Chapter: One

232K 12.5K 311
                                    

Untuk kamu, hatiku:

"Make up terbaik bukan yang bisa memikat lawan jenis, tetapi yang mampu membuat sesama perempuan iri."

***

Hidup segan, mati tak mau.

Begitulah kira-kira moto hidup Saras saat ini. Semakin bertambah usia, semakin pusing memikirkan keadaan. Bukan dirinya, melainkan kedua orang tuanya yang tak kunjung bosan bertanya soal jodoh. Seperti saat ini. Makan siang Saras diisi oleh ceramah yang pesannya sudah Saras hafal di luar kepala.

Keluarga Saras tidak memiliki tradisi "makan bersama" seperti yang lain. Tapi kali ini, sepertinya kedua orang tuanya memang sengaja menyamakan jadwal makan mereka dengan Saras agar memiliki waktu yang tepat berdiskusi panjang lebar dengan anak perempuannya itu.

"Emang beneran nggak ada yang lagi dekatin kamu, Sa?" tanya mama khawatir.

Saras menghela napas. Rasanya ia ingin membuka mulut lebar-lebar dan mengatakan jika tidak sedikit lelaki yang tertarik padanya. Baik secara diam-diam maupun to the point. Sayangnya, Saras tidak pernah menanggapi semua yang datang. Baginya, mereka semua hanya "main-main". Para lelaki itu hanya tertarik dengan paras Saras yang cantik dengan polesan make up. Mereka tidak benar-benar mendekati Saras untuk membawa perempuan itu ke tahap yang lebih serius dan sakral.

Sebagai Make Up Artist, Saras pastilah pandai merias diri. Memang tidak harus, tapi ia merasa perlu tampil on fleek setiap hari di luar rumah demi menarik dan meyakinkan klien tentang skill-nya. Namun, siapa sangka semua itu berdampak cukup buruk bagi percintaannya?

Saras pikir dirinya senang dipuji "cantik" oleh setiap kaum Adam yang berkenalan dengannya. Saras pikir penampilannya yang sempurna itu akan memudahkannya dalam mendapatkan pasangan hidup. Tapi tidak. Tidak sama sekali. Saras justru semakin tidak nyaman. Rasa insecure dalam dirinya semakin mendarah daging. Ia tidak ingin dicintai dengan semu, yang akan turut hilang ketika riasannya terhapus oleh micellar water.

"Coba kalau kamu selesaiin kuliahnya waktu itu. Terus kerja kantoran. Pasti kamu udah nikah," celetuk mama lagi yang sanggup membuat Saras berhenti mengunyah.

Saras mengerling. "Apa hubungannya?"

"Oh, jelas ada. Kalau kamu kerja di kantor, kan, pasti banyak kenalan. Mereka juga bukan orang sembarangan pasti, jelas bibit bebet bobotnya. Karena buat kerja begitu harus punya gelar sarjana, minimal diploma 3."

Saras mendengus. Beginilah pikiran orang tua. Masih saja menjadikan gelar sebagai tolak ukur kepribadian individu. Masih saja memandang pekerja kantoran atau PNS (Pegawai Negeri Sipil) sebagai pekerjaan hebat yang dapat menjamin hidup layak.

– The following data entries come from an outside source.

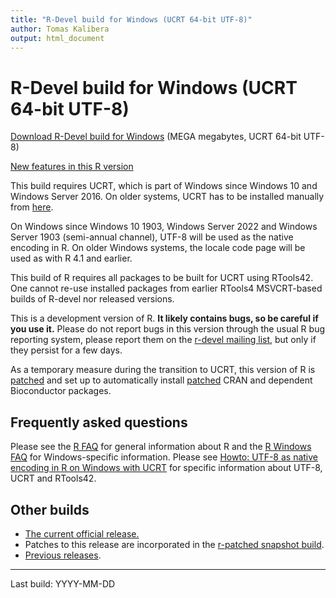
 ```yaml
---
title: "R-Devel build for Windows (UCRT 64-bit UTF-8)"
author: Tomas Kalibera
output: html_document
---
```


# R-Devel build for Windows (UCRT 64-bit UTF-8)

[Download R-Devel build for Windows](../R-devel-win-RDEV.exe) (MEGA megabytes, UCRT 64-bit UTF-8)

[New features in this R version](https://cran.r-project.org/bin/windows/base/NEWS.R-devel.html)

This build requires UCRT, which is part of Windows since Windows 10 and Windows Server
2016. On older systems, UCRT has to be installed manually from
[here](https://support.microsoft.com/en-us/topic/update-for-universal-c-runtime-in-windows-c0514201-7fe6-95a3-b0a5-287930f3560c).

On Windows since Windows 10 1903, Windows Server 2022 and Windows Server 1903
(semi-annual channel), UTF-8 will be used as the native encoding in R. On
older Windows systems, the locale code page will be used as with R 4.1 and
earlier.

This build of R requires all packages to be built for UCRT using RTools42. 
One cannot re-use installed packages from earlier RTools4 MSVCRT-based
builds of R-devel nor released versions.

This is a development version of R.
**It likely contains bugs, so be careful if you use it.**
Please do not report bugs in this version through the usual R bug reporting
system, please report them on the
[r-devel mailing list](https://stat.ethz.ch/mailman/listinfo/r-devel), but
only if they persist for a few days.

As a temporary measure during the transition to UCRT, this version of R is
[patched](../R-devel-RDIFF.diff) and set up to automatically install
[patched](../patches) CRAN and dependent Bioconductor packages.

## Frequently asked questions

Please see the [R FAQ](https://cran.r-project.org/doc/FAQ/R-FAQ.html) for
general information about R and the
[R Windows FAQ](https://cran.r-project.org/bin/windows/base/rw-FAQ.html) for
Windows-specific information. Please see
[Howto: UTF-8 as native encoding in R on Windows with UCRT](https://svn.r-project.org/R-dev-web/trunk/WindowsBuilds/winutf8/ucrt3/howto.html)
for specific information about UTF-8, UCRT and RTools42.

## Other builds

* [The current official  release.](https://cran.r-project.org/bin/windows/base/index.html)
* Patches to this release are incorporated in the [r-patched snapshot build](https://cran.r-project.org/bin/windows/base/rpatched.html).
* [Previous releases](https://cran.r-project.org/bin/windows/base/old/).

---

Last build: YYYY-MM-DD
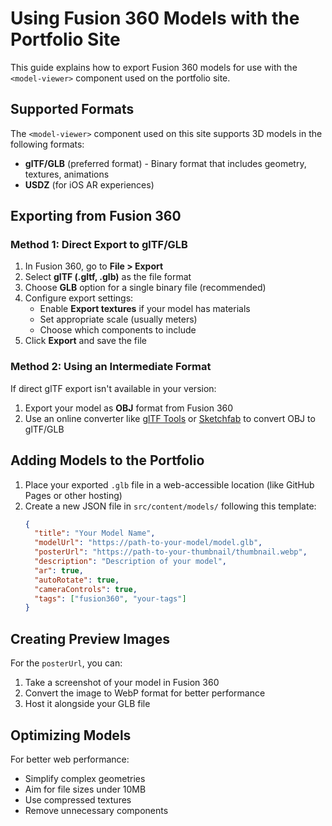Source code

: # Using Fusion 360 Models with the Portfolio Site

This guide explains how to export Fusion 360 models for use with the `<model-viewer>` component used on the portfolio site.

## Supported Formats

The `<model-viewer>` component used on this site supports 3D models in the following formats:

- **glTF/GLB** (preferred format) - Binary format that includes geometry, textures, animations
- **USDZ** (for iOS AR experiences)

## Exporting from Fusion 360

### Method 1: Direct Export to glTF/GLB

1. In Fusion 360, go to **File > Export**
2. Select **glTF (.gltf, .glb)** as the file format
3. Choose **GLB** option for a single binary file (recommended)
4. Configure export settings:
   - Enable **Export textures** if your model has materials
   - Set appropriate scale (usually meters)
   - Choose which components to include
5. Click **Export** and save the file

### Method 2: Using an Intermediate Format

If direct glTF export isn't available in your version:

1. Export your model as **OBJ** format from Fusion 360
2. Use an online converter like [glTF Tools](https://gltf.report/) or [Sketchfab](https://sketchfab.com/) to convert OBJ to glTF/GLB

## Adding Models to the Portfolio

1. Place your exported `.glb` file in a web-accessible location (like GitHub Pages or other hosting)
2. Create a new JSON file in `src/content/models/` following this template:
   ```json
   {
     "title": "Your Model Name",
     "modelUrl": "https://path-to-your-model/model.glb",
     "posterUrl": "https://path-to-your-thumbnail/thumbnail.webp", 
     "description": "Description of your model",
     "ar": true,
     "autoRotate": true,
     "cameraControls": true,
     "tags": ["fusion360", "your-tags"]
   }
   ```

## Creating Preview Images

For the `posterUrl`, you can:
1. Take a screenshot of your model in Fusion 360
2. Convert the image to WebP format for better performance
3. Host it alongside your GLB file

## Optimizing Models

For better web performance:
- Simplify complex geometries 
- Aim for file sizes under 10MB
- Use compressed textures
- Remove unnecessary components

Memang sih, Saras pun tidak memungkiri itu. Tapi bukan berarti menjadi satu-satunya pekerjaan yang menyejahterakan kehidupan seseorang.

"Aku, kan, udah selesai. Cuma nggak lulus aja," kilah Saras yang membuat sang mama mendelik.

Sudah tiga tahun berlalu sejak Saras memutuskan untuk mengakhiri pendidikannya karena tertekan. Ya, memang keputusan yang sangat berat karena sudah berjalan hingga semester akhir. Tapi semua itu dilepaskan demi dirinya sendiri, yang menjalaninya, bukan orang lain.

Dulu ia meyakinkan diri bahwa semua pasti akan baik-baik saja. Tuhan akan memberi kelancaran bagi orang-orang yang mematuhi dan menyenangkan orang tua. Namun, menjalankan hidup karena keputusan dan pilihan yang bukan dari hati sendiri justru membuat bahagia Saras perlahan menguap. Sampai ia memutuskan untuk berhenti, menutup telinga dan mata untuk semua orang yang menentangnya saat itu. Saras hanya ingin bebannya terbuang dan masalah selesai.